● **TASK STATEMENT**
From the records that follow, copy every line in which "images" appears.
[INFORMATION PROVIDED Boundary: Start]
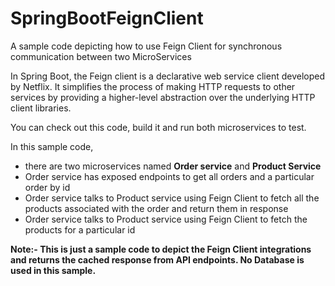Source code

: # SpringBootFeignClient
A sample code depicting how to use Feign Client for synchronous communication between two MicroServices

In Spring Boot, the Feign client is a declarative web service client developed by Netflix. It simplifies the process of making HTTP requests to other services by providing a higher-level abstraction over the underlying HTTP client libraries.

You can check out this code, build it and run both microservices to test.

In this sample code, 
* there are two microservices named **Order service** and **Product Service**
* Order service has exposed endpoints to get all orders and a particular order by id
* Order service talks to Product service using Feign Client to fetch all the products associated with the order and return them in response 
* Order service talks to Product service using Feign Client to fetch the products for a particular id

**Note:- This is just a sample code to depict the Feign Client integrations and returns the cached response from API endpoints. No Database is used in this sample.**

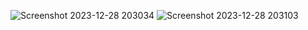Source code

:![Screenshot 2023-12-28 203034](https://github.com/teenagemess/024_RestAPI/assets/93027449/0e4256c6-51cd-4147-aa81-3360eddf1a64)
![Screenshot 2023-12-28 203103](https://github.com/teenagemess/024_RestAPI/assets/93027449/f9fbe8ee-f769-47fe-b25e-b671b96220f4)
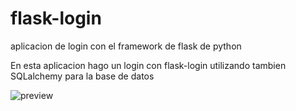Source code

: # flask-login
aplicacion de login con el framework de flask de python

En esta aplicacion hago un login con flask-login utilizando tambien SQLalchemy para la base de datos 

![preview](https://repository-images.githubusercontent.com/270761316/22f52800-a993-11ea-8f7e-1985928506e2)



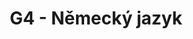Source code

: ---
title: G4 - Německý jazyk
subject: Německý jazyk
jsonfile: g4
layout: subject
summary: "Přehled všech témat pro německý jazyk v G4 popořadě:"
---
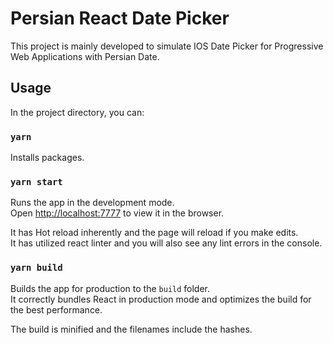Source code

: # Persian React Date Picker

This project is mainly developed to simulate IOS Date Picker for Progressive Web Applications with Persian Date.

## Usage

In the project directory, you can:

### `yarn`
Installs packages.

### `yarn start`

Runs the app in the development mode.\
Open [http://localhost:7777](http://localhost:7777) to view it in the browser.

It has Hot reload inherently and the page will reload if you make edits.\
It has utilized react linter and you will also see any lint errors in the console.

### `yarn build`

Builds the app for production to the `build` folder.\
It correctly bundles React in production mode and optimizes the build for the best performance.

The build is minified and the filenames include the hashes.

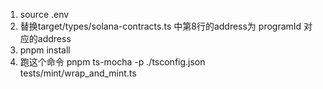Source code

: 1. source .env
2. 替换target/types/solana-contracts.ts 中第8行的address为 programId 对应的address
3. pnpm install
4. 跑这个命令 pnpm ts-mocha -p ./tsconfig.json tests/mint/wrap_and_mint.ts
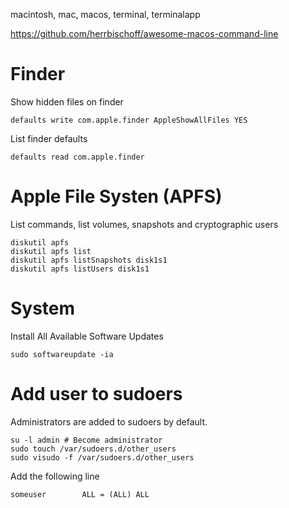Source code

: macintosh, mac, macos, terminal, terminalapp

https://github.com/herrbischoff/awesome-macos-command-line

# Finder

Show hidden files on finder

    defaults write com.apple.finder AppleShowAllFiles YES

List finder defaults

    defaults read com.apple.finder

# Apple File Systen (APFS)

List commands, list volumes, snapshots and cryptographic users

    diskutil apfs
    diskutil apfs list
    diskutil apfs listSnapshots disk1s1
    diskutil apfs listUsers disk1s1

# System

Install All Available Software Updates

    sudo softwareupdate -ia

# Add user to sudoers

Administrators are added to sudoers by default.

    su -l admin # Become administrator
    sudo touch /var/sudoers.d/other_users
    sudo visudo -f /var/sudoers.d/other_users

Add the following line

    someuser        ALL = (ALL) ALL
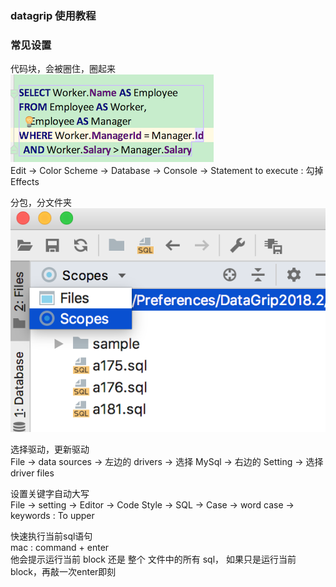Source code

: ### datagrip 使用教程  

### 常见设置  

代码块，会被圈住，圈起来  
![代码块](ImageFiles/data_grip_02.png)  
Edit -> Color Scheme -> Database  -> Console  -> Statement to execute  :  勾掉 Effects  

分包，分文件夹  
![分包](ImageFiles/data_grip_03.png)  

选择驱动，更新驱动  
File  -> data sources  ->  左边的 drivers  -> 选择 MySql  ->  右边的 Setting  ->  选择 driver files  

设置关键字自动大写  
File -> setting  ->  Editor  ->  Code Style  ->  SQL  ->  Case  ->  word case  ->  keywords  :  To upper   

快速执行当前sql语句  
mac :  command  +  enter   
他会提示运行当前 block 还是 整个 文件中的所有 sql， 如果只是运行当前block，再敲一次enter即刻  



 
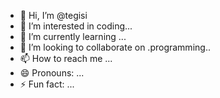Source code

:- 👋 Hi, I’m @tegisi
- 👀 I’m interested in coding...
- 🌱 I’m currently learning ...
- 💞️ I’m looking to collaborate on .programming..
- 📫 How to reach me ...
- 😄 Pronouns: ...
- ⚡ Fun fact: ...

<!---
tegisi/tegisi is a ✨ special ✨ repository because its `README.md` (this file) appears on your GitHub profile.
You can click the Preview link to take a look at your changes.
--->
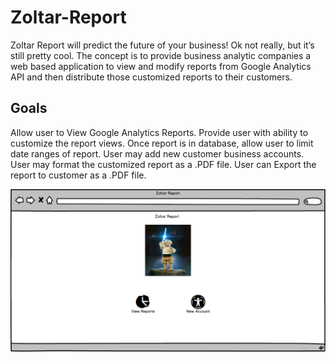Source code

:# Zoltar-Report

Zoltar Report will predict the future of your business! Ok not really, but it’s still pretty cool. The concept is to provide business analytic companies a  web based application to view and modify reports from Google Analytics API and then distribute those customized reports to their customers. 

## Goals

Allow user to View Google Analytics Reports.
Provide user with ability to customize the report views.
Once report is in database, allow user to limit date ranges of report.
User may add new customer business accounts.
User may format the customized report as a .PDF file.
User can Export the report to customer as a .PDF file.  


![page1](public/assets/images/page1.png)
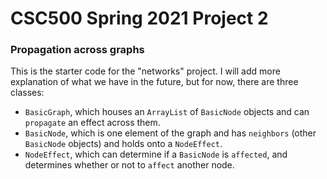 # CSC500 Spring 2021 Project 2
### Propagation across graphs

This is the starter code for the "networks" project. I will add more explanation of what we have in the future, but for now, there are three classes:

* `BasicGraph`, which houses an `ArrayList` of `BasicNode` objects and can `propagate` an effect across them.
* `BasicNode`, which is one element of the graph and has `neighbors` (other `BasicNode` objects) and holds onto a `NodeEffect`.
* `NodeEffect`, which can determine if a `BasicNode` is `affected`, and determines whether or not to `affect` another node.
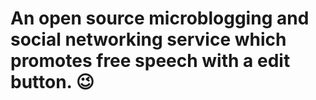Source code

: # An open source microblogging and social networking service which promotes free speech with a edit button. 😉
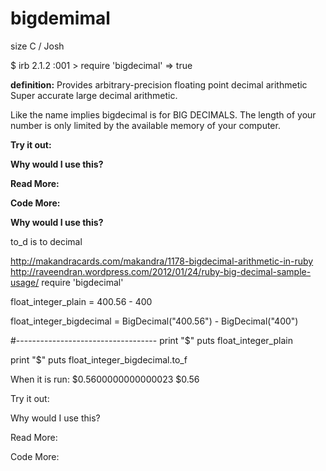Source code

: # bigdemimal

size C / Josh

$ irb
2.1.2 :001 > require 'bigdecimal'
 => true 

**definition:**
Provides arbitrary-precision floating point decimal arithmetic
Super accurate large decimal arithmetic.

Like the name implies bigdecimal is for BIG DECIMALS. The length of your number is only limited by the available memory of your computer. 

**Try it out:**


**Why would I use this?**


**Read More:**


**Code More:**


**Why would I use this?**


to_d is to decimal

  http://makandracards.com/makandra/1178-bigdecimal-arithmetic-in-ruby
  http://raveendran.wordpress.com/2012/01/24/ruby-big-decimal-sample-usage/
require 'bigdecimal'

float_integer_plain = 400.56 - 400

float_integer_bigdecimal = BigDecimal("400.56") - BigDecimal("400")

#-----------------------------------
print "$"
puts float_integer_plain

print "$"
puts float_integer_bigdecimal.to_f

When it is run:
$0.5600000000000023
$0.56


Try it out:


Why would I use this?

Read More:

Code More:
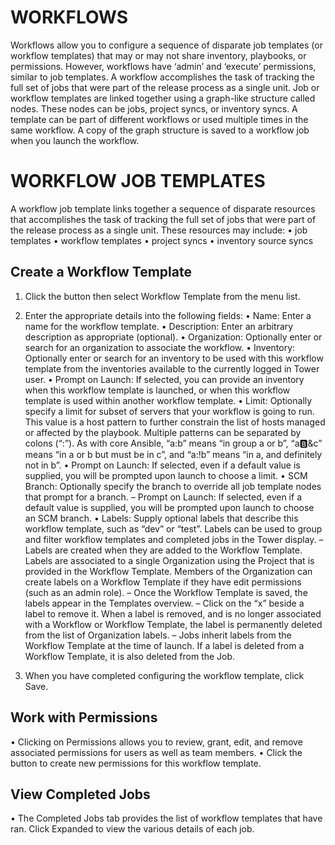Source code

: 
# WORKFLOWS
Workflows allow you to configure a sequence of disparate job templates (or workflow templates) that may or may not share inventory, playbooks, or permissions. However, workflows have ‘admin’ and ‘execute’ permissions, similar to job templates. A workflow accomplishes the task of tracking the full set of jobs that were part of the release process as a single unit.
Job or workflow templates are linked together using a graph-like structure called nodes. These nodes can be jobs, project syncs, or inventory syncs. A template can be part of different workflows or used multiple times in the same workflow. A copy of the graph structure is saved to a workflow job when you launch the workflow.


# WORKFLOW JOB TEMPLATES

A workflow job template links together a sequence of disparate resources that accomplishes the task of tracking the full set of jobs that were part of the release process as a single unit. These resources may include:
• job templates
• workflow templates
• project syncs
• inventory source syncs

## Create a Workflow Template

1. Click the button then select Workflow Template from the menu list.
2. Enter the appropriate details into the following fields:
• Name: Enter a name for the workflow template.
• Description: Enter an arbitrary description as appropriate (optional).
• Organization: Optionally enter or search for an organization to associate the workflow.
• Inventory: Optionally enter or search for an inventory to be used with this workflow template from the inventories available to the currently logged in Tower user.
• Prompt on Launch: If selected, you can provide an inventory when this workflow template is launched, or when this workflow template is used within another workflow template.
• Limit: Optionally specify a limit for subset of servers that your workflow is going to run. This value is a host pattern to further constrain the list of hosts managed or affected by the playbook. Multiple patterns can be
separated by colons (“:”). As with core Ansible, “a:b” means “in group a or b”, “a:b:&c” means “in a or b but must be in c”, and “a:!b” means “in a, and definitely not in b”.
• Prompt on Launch: If selected, even if a default value is supplied, you will be prompted upon launch to choose a limit.
• SCM Branch: Optionally specify the branch to override all job template nodes that prompt for a branch.
– Prompt on Launch: If selected, even if a default value is supplied, you will be prompted upon launch to choose an SCM branch.
• Labels: Supply optional labels that describe this workflow template, such as “dev” or “test”. Labels can be used to group and filter workflow templates and completed jobs in the Tower display.
– Labels are created when they are added to the Workflow Template. Labels are associated to a single Organization using the Project that is provided in the Workflow Template. Members of the Organization can create labels on a Workflow Template if they have edit permissions (such as an admin role).
– Once the Workflow Template is saved, the labels appear in the Templates overview.
– Click on the “x” beside a label to remove it. When a label is removed, and is no longer associated with a Workflow or Workflow Template, the label is permanently deleted from the list of Organization labels.
– Jobs inherit labels from the Workflow Template at the time of launch. If a label is deleted from a Workflow Template, it is also deleted from the Job.

3. When you have completed configuring the workflow template, click Save.



## Work with Permissions
• Clicking on Permissions allows you to review, grant, edit, and remove associated permissions for users as well as team members.
• Click the button to create new permissions for this workflow template.


## View Completed Jobs
• The Completed Jobs tab provides the list of workflow templates that have ran. Click Expanded to view the various details of each job.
[INFORMATION PROVIDED Boundary: End]
● **TASK SOLUTION**
![preview](https://repository-images.githubusercontent.com/270761316/22f52800-a993-11ea-8f7e-1985928506e2)
![page1](public/assets/images/page1.png)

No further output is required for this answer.